Technical Analysis: New crude oil target $115
As shown on Weekly chart on the right side of the diagram, oil was trending upward the entire month of February, surging to an all time high of $103.05 - hitting the upper trend line from May 2006 - on the last day of the month before dropping to close the week at $101.84. The week ended with oil slightly above the upper Bollinger Band and comfortably above all the weekly moving averages. Resistance is at $103.05 and support is at $100.09 which was the high when oil first broke the $100 benchmark and also is the mid point of last week’s green candlestick. The next support is at $97.75 which is last week’s low and the mid point of the previous week.Since crude passed $100.09, it appears to have set up for a double bottom (12/06/2007 and 1/22/2008).
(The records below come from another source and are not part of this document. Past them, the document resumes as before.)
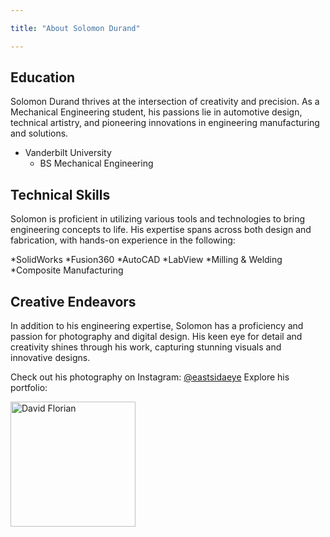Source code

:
 ```yaml
---

title: "About Solomon Durand"

---
```


## Education

Solomon Durand thrives at the intersection of creativity and precision. As a Mechanical Engineering student, his passions lie in automotive design, technical artistry, and pioneering innovations in engineering manufacturing and solutions. 

* Vanderbilt University
  * BS Mechanical Engineering

## Technical Skills

Solomon is proficient in utilizing various tools and technologies to bring engineering concepts to life. His expertise spans across both design and fabrication, with hands-on experience in the following:

*SolidWorks
*Fusion360
*AutoCAD
*LabView
*Milling & Welding
*Composite Manufacturing

## Creative Endeavors 

In addition to his engineering expertise, Solomon has a proficiency and passion for photography and digital design. His keen eye for detail and creativity shines through his work, capturing stunning visuals and innovative designs.

Check out his photography on Instagram: [@eastsidaeye](https://www.instagram.com/eastsidaeye/)
Explore his portfolio:

<img src="/assets/img/David_Headshot_web2.jpg" alt="David Florian" style="width:200px;"/>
If oil is to complete this pattern, it will reach approximately $115 probably riding the upper Bollinger band up over the next month or two. But first, it must break Friday’s resistance at $103.05.
From a candlestick, the last four weeks are three advancing soldiers plus one which presages more strength.

As shown in the Daily chart on the left, oil has been riding just below the Upper Bollinger for four weeks. It is now below the Upper Bollinger but right above the 5 day moving average. Resistance is $103.05. Support is at $101.25. Next support is at $100.09.